There will be some degree of force in any set human relationships, I suspect that the desire to compel the behavior of others is a fundamental fact of human nature. In a legitimate state, there is at least the possibility of enforcement of equal rights and protections.
In this sense, I’d disagree with Mr. Crews that it is somehow incorrect to suggest that taxes are collected by force (not paying them can result in fees, fines and even restrictions on liberty, all incentives used to suggest to the citizen that it makes more sense to simply pay up front and be done with the matter). I would, however, agree with him that while the word “force” here might adequately represent the indignant feeling that many of us may have when asked to support such activities in the UC system (whether through taxes or tuition dollars), seems somewhat hyperbolic.
Or maybe I need more coffee.
What happens to the demonstrators is about ten times more important.
I think it would make more of a statement if a bunch of you actually showed up at court to demonstrate, or went to the DA yourselves. Signing a petition is nice, but it’s easy, and easy to ignore. It doesn’t really show commitment.
Sorry, Richard: I think our collective agreement to collect taxes from each other coercively is one of the crown jewels of human civilization, and I think it’s best to call things what they are.
then it really wasn’t very collective, was/is it? But it really is; most all people agree on the idea of taxes ( Jesus told them to; render unto Ceasar…), our disagreements are quantity based - I think. No violence for the most part, and when there is, it’s from the resistance. Sure, the gov side is implied - the force is with them - but it’s ‘posse comitatus’ or whatever that gets overtly violent.
I don’t see anything helpful in calling the gov function violent - and much that is not helpful.
These violence claims are not meant to be helpful.
Mike’s right: the government sends folks with guns to take your property away if you don’t pay, and puts you in jail. “Don’t tax me, don’t tax thee, tax the man behind the tree”. It’s a good thing: common defense, roads, the CDC, etc. But it is coerced.
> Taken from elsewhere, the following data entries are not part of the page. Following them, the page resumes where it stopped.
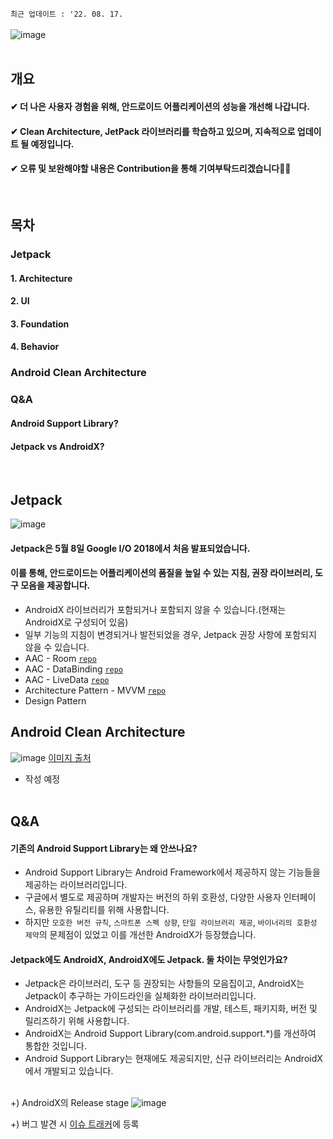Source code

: `최근 업데이트 : '22. 08. 17.`  
</br>
![image](https://user-images.githubusercontent.com/86638578/184792479-0f54fc56-0463-4ba0-b43d-3e6184a3d8c8.png)  
</br>

## 개요
#### ✔ 더 나은 사용자 경험을 위해, 안드로이드 어플리케이션의 성능을 개선해 나갑니다.
#### ✔ Clean Architecture, JetPack 라이브러리를 학습하고 있으며, 지속적으로 업데이트 될 예정입니다.
#### ✔ 오류 및 보완해야할 내용은 Contribution을 통해 기여부탁드리겠습니다🙇‍♂️
</br>

## 목차
### Jetpack
#### 1. Architecture
#### 2. UI
#### 3. Foundation
#### 4. Behavior

### Android Clean Architecture

### Q&A
#### Android Support Library?
#### Jetpack vs AndroidX?
</br>

## Jetpack
![image](https://user-images.githubusercontent.com/86638578/184792585-a238e4e4-d1a0-44d7-8272-39896310c2c2.png)
#### Jetpack은 5월 8일 Google I/O 2018에서 처음 발표되었습니다.
#### 이를 통해, 안드로이드는 어플리케이션의 품질을 높일 수 있는 지침, 권장 라이브러리, 도구 모음을 제공합니다.
- AndroidX 라이브러리가 포함되거나 포함되지 않을 수 있습니다.(현재는 AndroidX로 구성되어 있음)
- 일부 기능의 지침이 변경되거나 발전되었을 경우, Jetpack 권장 사항에 포함되지 않을 수 있습니다.
- AAC - Room [`repo`](https://github.com/woongcheol/Android-Clean-Architecture-Room)
- AAC - DataBinding [`repo`](https://github.com/woongcheol/Android-Clean-Architecture-DataBinding)
- AAC - LiveData [`repo`](https://github.com/woongcheol/Android-Clean-Architecture-LiveData)
- Architecture Pattern - MVVM [`repo`](https://github.com/woongcheol/Android-Clean-Architecture-MVVM)
- Design Pattern
  </br>

## Android Clean Architecture
![image](https://user-images.githubusercontent.com/86638578/184793261-dca999cd-08ad-4b32-babf-dd412c3b0698.png)
[이미지 출처](https://github.com/falsy/react-with-clean-architecture)
- 작성 예정  
  </br>

## Q&A
#### 기존의 Android Support Library는 왜 안쓰나요?
- Android Support Library는 Android Framework에서 제공하지 않는 기능들을 제공하는 라이브러리입니다.
- 구글에서 별도로 제공하며 개발자는 버전의 하위 호환성, 다양한 사용자 인터페이스, 유용한 유틸리티를 위해 사용합니다.
- 하지만 `모호한 버전 규칙`, `스마트폰 스펙 상향`, `단일 라이브러리 제공`, `바이너리의 호환성 제약`의 문제점이 있었고 이를 개선한 AndroidX가 등장했습니다.

#### Jetpack에도 AndroidX, AndroidX에도 Jetpack. 둘 차이는 무엇인가요?
- Jetpack은 라이브러리, 도구 등 권장되는 사항들의 모음집이고, AndroidX는 Jetpack이 추구하는 가이드라인을 실체화한 라이브러리입니다.
- AndroidX는 Jetpack에 구성되는 라이브러리를 개발, 테스트, 패키지화, 버전 및 릴리즈하기 위해 사용합니다.
- AndroidX는 Android Support Library(com.android.support.*)를 개선하여 통합한 것입니다.
- Android Support Library는 현재에도 제공되지만, 신규 라이브러리는 AndroidX에서 개발되고 있습니다.  
  </br>

+) AndroidX의 Release stage
![image](https://user-images.githubusercontent.com/86638578/185006356-68cb712c-5372-4aa2-8028-52d8312a46d2.png)
</br>

+) 버그 발견 시 [이슈 트래커](https://issuetracker.google.com/issues)에 등록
I didn’t say violence; I said force. If you don’t pay your taxes, the government will seize assets, including having the sheriff evict you from your house and selling it. This is not violence.
Having finished my coffee, I seem to be a bit more attentive now and I think I find Michael’s clarity preferable to Brett’s hyperbole (my apologies for attributing that to you, Richard).
Force is distinct from violence, and I suspect that it is primarily those “violent fools” with an interest in extending the shadow of illegitimacy over any constraint on their desired activity with would seek to deliberately conflate the two. It was Brett who decided to jump straight to violence to describe all forms of government requirement.
I agree there is coercion.
At the local level though, there is some choice. Folks can move to Nevada. And I wish more of them would! More room for me.
I have become friends with someone who is a devout liberatarian, and it’s been really good for me. I’ve realized that I feel just as held back by “people like him” as he does by liberals like me. I’m not sure the other side knows this though — they seem to feel like they’re the only oppressed victims of society. It’s kind of fascinating. But didn’t somebody famous say, “Hell is other people?” We are all destined to burden and be burdened by others in our turn, it’s inescapable unless you go live in the desert (where it’s too darned hot).